**Work task**. Given the listing below, write out exactly the lines starting with the line that has "14-Copy HTML files" and going on through the line that has "17-Tree | script", both kept.

%%

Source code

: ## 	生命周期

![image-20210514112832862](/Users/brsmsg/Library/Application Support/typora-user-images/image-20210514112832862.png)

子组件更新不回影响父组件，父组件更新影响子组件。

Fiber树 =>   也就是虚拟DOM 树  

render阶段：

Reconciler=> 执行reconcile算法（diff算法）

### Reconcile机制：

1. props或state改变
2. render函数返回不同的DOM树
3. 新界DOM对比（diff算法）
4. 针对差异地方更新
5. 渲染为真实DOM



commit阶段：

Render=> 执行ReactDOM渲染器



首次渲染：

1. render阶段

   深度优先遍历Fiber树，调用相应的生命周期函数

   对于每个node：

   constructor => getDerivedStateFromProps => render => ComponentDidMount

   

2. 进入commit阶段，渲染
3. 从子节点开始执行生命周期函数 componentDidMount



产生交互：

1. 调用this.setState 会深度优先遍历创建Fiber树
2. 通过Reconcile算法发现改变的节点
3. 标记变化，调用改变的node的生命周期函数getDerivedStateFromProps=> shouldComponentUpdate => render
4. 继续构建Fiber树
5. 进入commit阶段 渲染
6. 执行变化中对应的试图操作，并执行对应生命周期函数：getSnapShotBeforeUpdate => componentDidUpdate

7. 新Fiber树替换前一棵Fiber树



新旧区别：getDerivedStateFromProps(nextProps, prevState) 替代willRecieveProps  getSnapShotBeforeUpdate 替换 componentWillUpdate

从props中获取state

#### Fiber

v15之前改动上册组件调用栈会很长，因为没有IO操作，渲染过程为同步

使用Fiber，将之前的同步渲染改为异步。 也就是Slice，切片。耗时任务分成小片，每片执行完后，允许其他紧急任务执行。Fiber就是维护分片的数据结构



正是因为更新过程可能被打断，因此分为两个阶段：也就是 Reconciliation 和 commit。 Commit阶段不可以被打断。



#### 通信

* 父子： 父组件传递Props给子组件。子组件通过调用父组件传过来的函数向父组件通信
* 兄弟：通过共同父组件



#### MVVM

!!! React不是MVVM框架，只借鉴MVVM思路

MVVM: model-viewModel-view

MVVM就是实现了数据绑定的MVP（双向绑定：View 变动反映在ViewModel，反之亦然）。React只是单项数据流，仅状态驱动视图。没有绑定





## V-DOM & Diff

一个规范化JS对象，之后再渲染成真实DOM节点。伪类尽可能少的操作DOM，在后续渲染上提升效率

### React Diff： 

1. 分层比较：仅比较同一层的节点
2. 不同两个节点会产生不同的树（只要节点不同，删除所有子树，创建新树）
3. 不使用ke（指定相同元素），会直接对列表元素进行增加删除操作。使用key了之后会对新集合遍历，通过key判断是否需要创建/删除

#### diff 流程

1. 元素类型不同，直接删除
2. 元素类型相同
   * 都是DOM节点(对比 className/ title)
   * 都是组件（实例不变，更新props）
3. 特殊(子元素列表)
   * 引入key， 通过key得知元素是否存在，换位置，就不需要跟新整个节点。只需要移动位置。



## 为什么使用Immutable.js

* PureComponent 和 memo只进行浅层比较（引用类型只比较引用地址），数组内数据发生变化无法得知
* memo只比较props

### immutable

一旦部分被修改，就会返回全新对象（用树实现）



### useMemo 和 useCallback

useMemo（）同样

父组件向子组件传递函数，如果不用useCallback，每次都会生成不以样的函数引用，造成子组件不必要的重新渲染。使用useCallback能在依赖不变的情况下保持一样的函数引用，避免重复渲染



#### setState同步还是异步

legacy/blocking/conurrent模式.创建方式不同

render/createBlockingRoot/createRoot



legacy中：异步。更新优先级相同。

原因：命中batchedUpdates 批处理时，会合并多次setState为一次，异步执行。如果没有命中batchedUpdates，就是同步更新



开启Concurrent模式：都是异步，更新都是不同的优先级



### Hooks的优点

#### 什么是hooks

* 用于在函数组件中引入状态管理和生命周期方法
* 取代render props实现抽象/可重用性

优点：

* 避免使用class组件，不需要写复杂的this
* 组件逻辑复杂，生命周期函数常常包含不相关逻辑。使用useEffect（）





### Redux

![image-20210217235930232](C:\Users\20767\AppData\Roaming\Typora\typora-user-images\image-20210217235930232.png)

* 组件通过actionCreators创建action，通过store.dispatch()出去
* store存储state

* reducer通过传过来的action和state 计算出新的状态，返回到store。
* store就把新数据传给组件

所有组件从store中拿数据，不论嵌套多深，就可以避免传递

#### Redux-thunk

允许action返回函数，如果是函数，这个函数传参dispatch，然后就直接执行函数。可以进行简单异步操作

%%
%%

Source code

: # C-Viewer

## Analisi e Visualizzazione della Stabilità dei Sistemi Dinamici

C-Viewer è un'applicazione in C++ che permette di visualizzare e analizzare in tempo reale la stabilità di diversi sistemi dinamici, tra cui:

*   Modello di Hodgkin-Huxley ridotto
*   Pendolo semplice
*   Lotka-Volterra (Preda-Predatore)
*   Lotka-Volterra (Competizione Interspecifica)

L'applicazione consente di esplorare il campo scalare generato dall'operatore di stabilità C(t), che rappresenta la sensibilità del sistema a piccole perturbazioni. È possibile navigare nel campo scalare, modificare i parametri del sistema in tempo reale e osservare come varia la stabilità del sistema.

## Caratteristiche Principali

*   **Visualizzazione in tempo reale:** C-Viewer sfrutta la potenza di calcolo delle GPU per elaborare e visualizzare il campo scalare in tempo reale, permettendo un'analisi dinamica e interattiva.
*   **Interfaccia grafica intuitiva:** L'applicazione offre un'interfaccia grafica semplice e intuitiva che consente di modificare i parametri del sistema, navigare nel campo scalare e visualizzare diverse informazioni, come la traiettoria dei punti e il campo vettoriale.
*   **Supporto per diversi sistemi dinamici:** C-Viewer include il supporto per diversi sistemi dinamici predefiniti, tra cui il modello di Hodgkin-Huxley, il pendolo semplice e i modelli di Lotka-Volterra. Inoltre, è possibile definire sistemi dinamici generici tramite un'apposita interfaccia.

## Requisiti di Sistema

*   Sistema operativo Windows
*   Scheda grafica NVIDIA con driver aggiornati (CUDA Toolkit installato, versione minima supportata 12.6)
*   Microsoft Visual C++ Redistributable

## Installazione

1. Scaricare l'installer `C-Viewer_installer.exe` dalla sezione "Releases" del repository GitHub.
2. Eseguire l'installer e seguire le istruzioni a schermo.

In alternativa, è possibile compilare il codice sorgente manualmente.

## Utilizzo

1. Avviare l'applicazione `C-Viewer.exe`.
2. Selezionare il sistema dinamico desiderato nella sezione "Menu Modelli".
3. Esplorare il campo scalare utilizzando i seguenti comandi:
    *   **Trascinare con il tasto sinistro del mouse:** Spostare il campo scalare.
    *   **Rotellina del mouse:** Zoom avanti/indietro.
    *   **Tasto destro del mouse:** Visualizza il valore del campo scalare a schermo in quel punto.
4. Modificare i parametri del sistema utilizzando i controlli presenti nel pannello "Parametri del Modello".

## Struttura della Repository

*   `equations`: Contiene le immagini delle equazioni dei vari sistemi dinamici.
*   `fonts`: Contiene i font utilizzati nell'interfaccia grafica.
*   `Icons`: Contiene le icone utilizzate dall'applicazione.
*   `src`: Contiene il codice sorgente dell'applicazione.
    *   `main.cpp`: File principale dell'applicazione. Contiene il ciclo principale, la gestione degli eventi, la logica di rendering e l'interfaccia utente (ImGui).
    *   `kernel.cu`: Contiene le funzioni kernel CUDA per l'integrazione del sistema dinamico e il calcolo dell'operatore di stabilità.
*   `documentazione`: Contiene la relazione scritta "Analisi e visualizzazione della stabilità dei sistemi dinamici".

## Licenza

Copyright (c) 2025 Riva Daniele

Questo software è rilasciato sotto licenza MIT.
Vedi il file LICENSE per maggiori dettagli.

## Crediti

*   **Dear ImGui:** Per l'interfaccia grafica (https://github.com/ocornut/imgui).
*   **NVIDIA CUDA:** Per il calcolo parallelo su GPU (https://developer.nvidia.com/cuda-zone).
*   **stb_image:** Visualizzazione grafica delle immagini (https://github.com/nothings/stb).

%%
%%

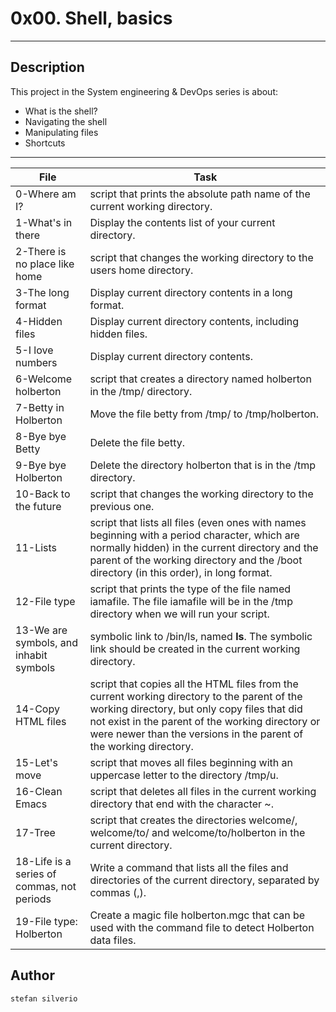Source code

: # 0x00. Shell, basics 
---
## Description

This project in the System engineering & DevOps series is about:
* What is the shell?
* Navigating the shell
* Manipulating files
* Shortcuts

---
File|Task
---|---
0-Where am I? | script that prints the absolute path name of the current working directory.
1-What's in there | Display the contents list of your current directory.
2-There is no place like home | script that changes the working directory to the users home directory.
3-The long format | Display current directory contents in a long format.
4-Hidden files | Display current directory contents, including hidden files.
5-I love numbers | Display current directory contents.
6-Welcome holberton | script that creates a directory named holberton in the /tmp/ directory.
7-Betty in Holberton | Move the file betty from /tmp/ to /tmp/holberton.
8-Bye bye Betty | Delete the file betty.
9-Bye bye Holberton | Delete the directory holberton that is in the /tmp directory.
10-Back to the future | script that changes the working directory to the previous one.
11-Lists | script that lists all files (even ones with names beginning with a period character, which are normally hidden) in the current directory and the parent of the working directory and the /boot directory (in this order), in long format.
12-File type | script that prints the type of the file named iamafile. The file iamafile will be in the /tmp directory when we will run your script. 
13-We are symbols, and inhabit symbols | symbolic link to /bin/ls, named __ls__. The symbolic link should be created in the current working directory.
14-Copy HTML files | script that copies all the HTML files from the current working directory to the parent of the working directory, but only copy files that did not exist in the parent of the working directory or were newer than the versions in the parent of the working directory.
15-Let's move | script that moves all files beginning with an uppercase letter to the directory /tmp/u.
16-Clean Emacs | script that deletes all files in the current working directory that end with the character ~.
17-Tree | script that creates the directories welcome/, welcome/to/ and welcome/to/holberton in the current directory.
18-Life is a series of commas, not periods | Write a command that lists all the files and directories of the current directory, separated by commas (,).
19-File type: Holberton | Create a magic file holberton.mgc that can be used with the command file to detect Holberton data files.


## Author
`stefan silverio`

%%

**Answer to the exercise**.
14-Copy HTML files | script that copies all the HTML files from the current working directory to the parent of the working directory, but only copy files that did not exist in the parent of the working directory or were newer than the versions in the parent of the working directory.
15-Let's move | script that moves all files beginning with an uppercase letter to the directory /tmp/u.
16-Clean Emacs | script that deletes all files in the current working directory that end with the character ~.
17-Tree | script that creates the directories welcome/, welcome/to/ and welcome/to/holberton in the current directory.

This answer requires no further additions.